### EXTRACTED INFORMATION

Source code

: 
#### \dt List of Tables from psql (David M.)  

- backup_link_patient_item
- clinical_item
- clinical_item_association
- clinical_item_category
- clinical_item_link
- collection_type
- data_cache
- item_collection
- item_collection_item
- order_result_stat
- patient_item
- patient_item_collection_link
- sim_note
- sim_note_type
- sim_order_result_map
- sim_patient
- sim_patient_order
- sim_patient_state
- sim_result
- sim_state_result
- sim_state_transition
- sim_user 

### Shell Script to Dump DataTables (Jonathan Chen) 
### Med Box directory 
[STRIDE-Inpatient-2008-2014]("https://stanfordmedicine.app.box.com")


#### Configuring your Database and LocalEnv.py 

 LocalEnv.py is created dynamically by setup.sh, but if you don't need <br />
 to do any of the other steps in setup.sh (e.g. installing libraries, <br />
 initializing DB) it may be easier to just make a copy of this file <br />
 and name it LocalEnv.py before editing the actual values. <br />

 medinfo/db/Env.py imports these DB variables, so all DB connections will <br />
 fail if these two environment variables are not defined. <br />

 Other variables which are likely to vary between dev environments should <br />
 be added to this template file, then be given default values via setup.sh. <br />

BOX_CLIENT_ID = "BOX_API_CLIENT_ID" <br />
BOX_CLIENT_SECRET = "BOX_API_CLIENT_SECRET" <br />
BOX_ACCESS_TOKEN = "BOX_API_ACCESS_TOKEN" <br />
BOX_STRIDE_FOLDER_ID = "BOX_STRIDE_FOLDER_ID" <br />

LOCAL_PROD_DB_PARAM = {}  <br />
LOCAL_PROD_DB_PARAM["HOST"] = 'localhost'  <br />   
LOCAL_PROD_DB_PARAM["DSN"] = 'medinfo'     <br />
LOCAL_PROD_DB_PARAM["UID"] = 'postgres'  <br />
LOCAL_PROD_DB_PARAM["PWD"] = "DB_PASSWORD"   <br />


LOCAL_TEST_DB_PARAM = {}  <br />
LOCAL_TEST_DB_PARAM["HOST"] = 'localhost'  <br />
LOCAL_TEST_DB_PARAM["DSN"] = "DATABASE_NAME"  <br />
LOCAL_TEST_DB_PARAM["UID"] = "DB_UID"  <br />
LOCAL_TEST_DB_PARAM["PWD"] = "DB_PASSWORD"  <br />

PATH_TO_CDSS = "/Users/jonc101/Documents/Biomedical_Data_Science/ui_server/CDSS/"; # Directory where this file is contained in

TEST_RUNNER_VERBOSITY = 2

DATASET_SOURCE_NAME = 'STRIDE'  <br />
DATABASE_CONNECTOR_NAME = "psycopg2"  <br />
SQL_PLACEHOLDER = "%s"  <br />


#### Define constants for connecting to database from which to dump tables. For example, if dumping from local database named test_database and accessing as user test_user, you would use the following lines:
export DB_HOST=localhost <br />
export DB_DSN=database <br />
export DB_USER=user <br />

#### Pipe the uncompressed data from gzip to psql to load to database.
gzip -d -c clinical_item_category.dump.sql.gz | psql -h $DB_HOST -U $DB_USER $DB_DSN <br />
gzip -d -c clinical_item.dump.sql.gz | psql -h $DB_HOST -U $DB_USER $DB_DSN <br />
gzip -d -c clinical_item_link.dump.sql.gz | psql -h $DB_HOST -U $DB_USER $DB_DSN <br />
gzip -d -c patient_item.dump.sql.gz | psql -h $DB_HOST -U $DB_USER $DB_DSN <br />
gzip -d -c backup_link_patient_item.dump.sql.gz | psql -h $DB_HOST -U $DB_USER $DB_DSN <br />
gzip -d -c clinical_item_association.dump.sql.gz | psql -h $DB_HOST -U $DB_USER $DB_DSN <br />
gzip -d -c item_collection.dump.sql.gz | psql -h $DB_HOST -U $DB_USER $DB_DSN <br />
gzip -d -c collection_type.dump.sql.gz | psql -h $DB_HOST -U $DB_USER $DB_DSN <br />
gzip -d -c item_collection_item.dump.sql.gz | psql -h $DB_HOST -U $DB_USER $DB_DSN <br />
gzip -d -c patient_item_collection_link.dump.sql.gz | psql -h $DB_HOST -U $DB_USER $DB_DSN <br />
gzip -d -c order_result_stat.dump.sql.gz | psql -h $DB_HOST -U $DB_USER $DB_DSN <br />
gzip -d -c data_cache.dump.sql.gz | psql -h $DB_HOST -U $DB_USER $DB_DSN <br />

######

TASK GOAL:
Nothing should be altered. Set down all the data again.

PROBLEM SOLUTION:
Source code

: 
#### \dt List of Tables from psql (David M.)  

- backup_link_patient_item
- clinical_item
- clinical_item_association
- clinical_item_category
- clinical_item_link
- collection_type
- data_cache
- item_collection
- item_collection_item
- order_result_stat
- patient_item
- patient_item_collection_link
- sim_note
- sim_note_type
- sim_order_result_map
- sim_patient
- sim_patient_order
- sim_patient_state
- sim_result
- sim_state_result
- sim_state_transition
- sim_user 

### Shell Script to Dump DataTables (Jonathan Chen) 
### Med Box directory 
[STRIDE-Inpatient-2008-2014]("https://stanfordmedicine.app.box.com")


#### Configuring your Database and LocalEnv.py 

 LocalEnv.py is created dynamically by setup.sh, but if you don't need <br />
 to do any of the other steps in setup.sh (e.g. installing libraries, <br />
 initializing DB) it may be easier to just make a copy of this file <br />
 and name it LocalEnv.py before editing the actual values. <br />

 medinfo/db/Env.py imports these DB variables, so all DB connections will <br />
 fail if these two environment variables are not defined. <br />

 Other variables which are likely to vary between dev environments should <br />
 be added to this template file, then be given default values via setup.sh. <br />

BOX_CLIENT_ID = "BOX_API_CLIENT_ID" <br />
BOX_CLIENT_SECRET = "BOX_API_CLIENT_SECRET" <br />
BOX_ACCESS_TOKEN = "BOX_API_ACCESS_TOKEN" <br />
BOX_STRIDE_FOLDER_ID = "BOX_STRIDE_FOLDER_ID" <br />

LOCAL_PROD_DB_PARAM = {}  <br />
LOCAL_PROD_DB_PARAM["HOST"] = 'localhost'  <br />   
LOCAL_PROD_DB_PARAM["DSN"] = 'medinfo'     <br />
LOCAL_PROD_DB_PARAM["UID"] = 'postgres'  <br />
LOCAL_PROD_DB_PARAM["PWD"] = "DB_PASSWORD"   <br />


LOCAL_TEST_DB_PARAM = {}  <br />
LOCAL_TEST_DB_PARAM["HOST"] = 'localhost'  <br />
LOCAL_TEST_DB_PARAM["DSN"] = "DATABASE_NAME"  <br />
LOCAL_TEST_DB_PARAM["UID"] = "DB_UID"  <br />
LOCAL_TEST_DB_PARAM["PWD"] = "DB_PASSWORD"  <br />

PATH_TO_CDSS = "/Users/jonc101/Documents/Biomedical_Data_Science/ui_server/CDSS/"; # Directory where this file is contained in

TEST_RUNNER_VERBOSITY = 2

DATASET_SOURCE_NAME = 'STRIDE'  <br />
DATABASE_CONNECTOR_NAME = "psycopg2"  <br />
SQL_PLACEHOLDER = "%s"  <br />


#### Define constants for connecting to database from which to dump tables. For example, if dumping from local database named test_database and accessing as user test_user, you would use the following lines:
export DB_HOST=localhost <br />
export DB_DSN=database <br />
export DB_USER=user <br />

#### Pipe the uncompressed data from gzip to psql to load to database.
gzip -d -c clinical_item_category.dump.sql.gz | psql -h $DB_HOST -U $DB_USER $DB_DSN <br />
gzip -d -c clinical_item.dump.sql.gz | psql -h $DB_HOST -U $DB_USER $DB_DSN <br />
gzip -d -c clinical_item_link.dump.sql.gz | psql -h $DB_HOST -U $DB_USER $DB_DSN <br />
gzip -d -c patient_item.dump.sql.gz | psql -h $DB_HOST -U $DB_USER $DB_DSN <br />
gzip -d -c backup_link_patient_item.dump.sql.gz | psql -h $DB_HOST -U $DB_USER $DB_DSN <br />
gzip -d -c clinical_item_association.dump.sql.gz | psql -h $DB_HOST -U $DB_USER $DB_DSN <br />
gzip -d -c item_collection.dump.sql.gz | psql -h $DB_HOST -U $DB_USER $DB_DSN <br />
gzip -d -c collection_type.dump.sql.gz | psql -h $DB_HOST -U $DB_USER $DB_DSN <br />
gzip -d -c item_collection_item.dump.sql.gz | psql -h $DB_HOST -U $DB_USER $DB_DSN <br />
gzip -d -c patient_item_collection_link.dump.sql.gz | psql -h $DB_HOST -U $DB_USER $DB_DSN <br />
gzip -d -c order_result_stat.dump.sql.gz | psql -h $DB_HOST -U $DB_USER $DB_DSN <br />
gzip -d -c data_cache.dump.sql.gz | psql -h $DB_HOST -U $DB_USER $DB_DSN <br />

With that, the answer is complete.